One reason for this is that the yen is seen a safe-haven at a time of extreme nervousness in global markets and when the US, eurozone and the UK are all in recession or heading there.
Analysts say the yen is benefiting from increasing concerns over the spillover from the credit crisis to the financial system, which has seen financial shares in Europe and the US come under renewed pressure this week.
Muneteru Togawa, a director in the foreign exchange department at UBS in Tokyo, says although Japan’s banks have suffered from subprime losses, their exposure is on nothing like the scale of their European and US counterparts.
“Japanese banks appear not to have a bad loan problem and be weighed down by subprime debt, so the yen has been chosen as a safe currency,” he says.
Indeed, the yen has displayed an increasingly negative correlation with equities in recent days, moves that echo the sharp rise in the yen in the wake of Lehman collapse last September.
In addition, the yen has benefited from the global deleveraging prompted by the intensification of the financial crisis.
This rise in risk aversion has seen the continued unwinding by international investors of carry trade positions, in which the ultra-low-yielding yen is sold to finance the purchase of riskier, higher-yielding assets elsewhere.

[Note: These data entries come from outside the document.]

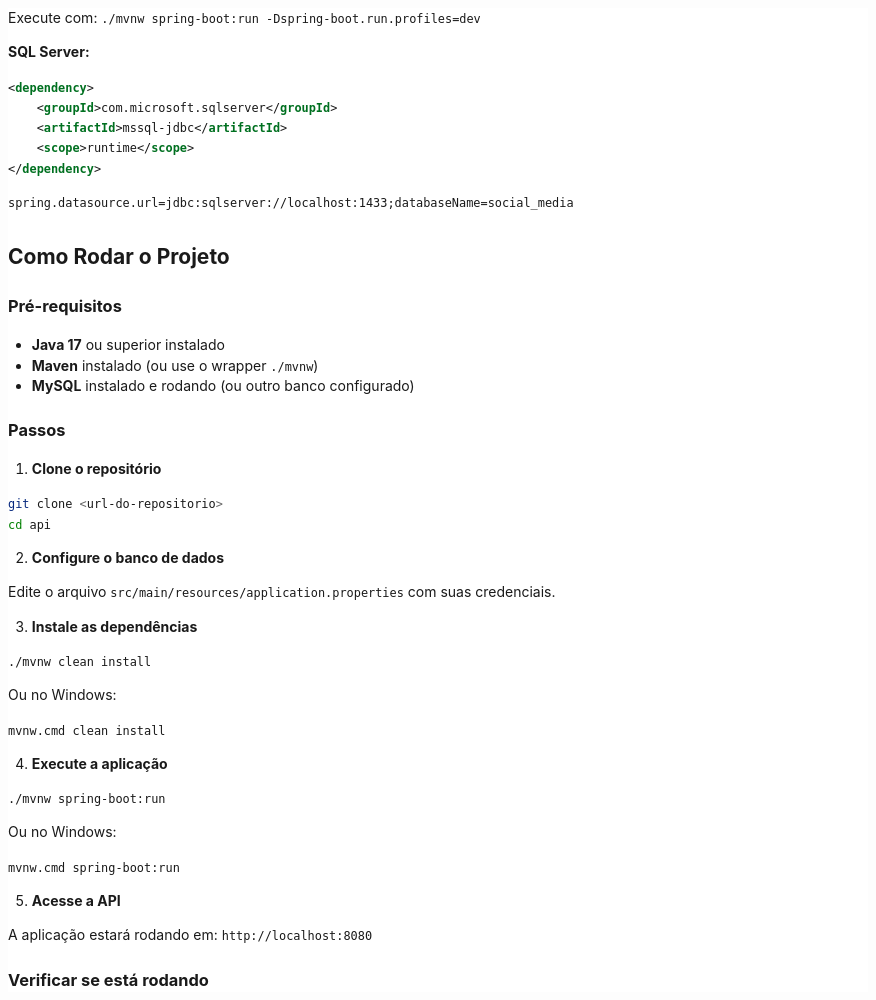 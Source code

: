 Execute com: `./mvnw spring-boot:run -Dspring-boot.run.profiles=dev`

**SQL Server:**
```xml
<dependency>
    <groupId>com.microsoft.sqlserver</groupId>
    <artifactId>mssql-jdbc</artifactId>
    <scope>runtime</scope>
</dependency>
```
```properties
spring.datasource.url=jdbc:sqlserver://localhost:1433;databaseName=social_media
```

## Como Rodar o Projeto

### Pré-requisitos

- **Java 17** ou superior instalado
- **Maven** instalado (ou use o wrapper `./mvnw`)
- **MySQL** instalado e rodando (ou outro banco configurado)

### Passos

1. **Clone o repositório**
```bash
git clone <url-do-repositorio>
cd api
```

2. **Configure o banco de dados**

Edite o arquivo `src/main/resources/application.properties` com suas credenciais.

3. **Instale as dependências**
```bash
./mvnw clean install
```
Ou no Windows:
```bash
mvnw.cmd clean install
```

4. **Execute a aplicação**
```bash
./mvnw spring-boot:run
```
Ou no Windows:
```bash
mvnw.cmd spring-boot:run
```

5. **Acesse a API**

A aplicação estará rodando em: `http://localhost:8080`

### Verificar se está rodando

Deleveraging by domestic investors has also boosted the yen.
Japan has been a low interest-rate country for so long that domestic investors have sought higher yields overseas.
However, as global asset markets fell and central banks around the world slashed rates towards ultra-low Japanese levels, Japanese retail investors have hurried to repatriate investments back to their home currency.
Indeed, margin trading of the yen against the dollar and euro during Tokyo hours by retail investors is estimated to account for more than 10 per cent of the market, underscoring the importance of these so-called day traders.
The strength of the yen could not have come at a worse time for Japan’s exporters. Global demand is slumping and the stronger yen, which makes Japanese products more expensive and eats into repatriated earnings, has generated shocks such as Toyota’s announcement it was likely to post its first loss in 70 years.
When the dollar slid to fresh 13-year lows of Y87.10 against the yen earlier this week, discussions about the possibility of intervention by Japan’s Ministry of Finance increased.
Shoichi Nakagawa, finance minister, told reporters on Friday that he was watching the currency movements closely and would take steps as necessary.
Many traders remain convinced that intervention will remain verbal at most, while currency movements are not severely volatile, but that sudden swings or extremely rapid movements might prompt action. Japan has not intervened in currency markets for five years.
Derek Halpenny at Bank of Tokyo-Mitsubishi UFJ says he expects Japan to intervene to buy dollars against the yen if the greenback lurches down through Y85.00.
“There must be an increasing risk that the authorities are growing concerned – especially about the deflationary impetus from a surge in the yen,” he says.
Eisuke Sakakibara, Japan’s former vice-finance minister, once universally referred to as Mr Yen, and now a professor at Waseda University, told the Financial Times in an interview that intervention was a possibility.
“I think toward the end of March, Japanese government, with the agreement of the American Treasury, would intervene,” Mr Sakakibara said. “And they will probably intervene between Y80 and Y85.”
Others are not so convinced.
“The economic situation is so dire and evenly spread globally, that I don’t think it would be appropriate to favour one country over another by allowing a unilateral weakening of the yen and think there’s a broad agreement on that,” says Glenn Maguire, chief Asia economist at Société Générale.
However, some analysts say the actions of the new US administration could hasten the yen’s rise.
Tim Geithner, president Barack Obama’s choice for Treasury Secretary, accused China this week of “manipulating” its currency and said the administration would use “all the diplomatic avenues open” to push for change.
Ashraf Laidi at CMC Markets said dollar/yen would come under prolonged downside pressure if the Obama Administration pressures China into further currency revaluation.
“The dollar/yen exchange rate would make the transition from ‘falling’ to ‘collapsing’,” he says.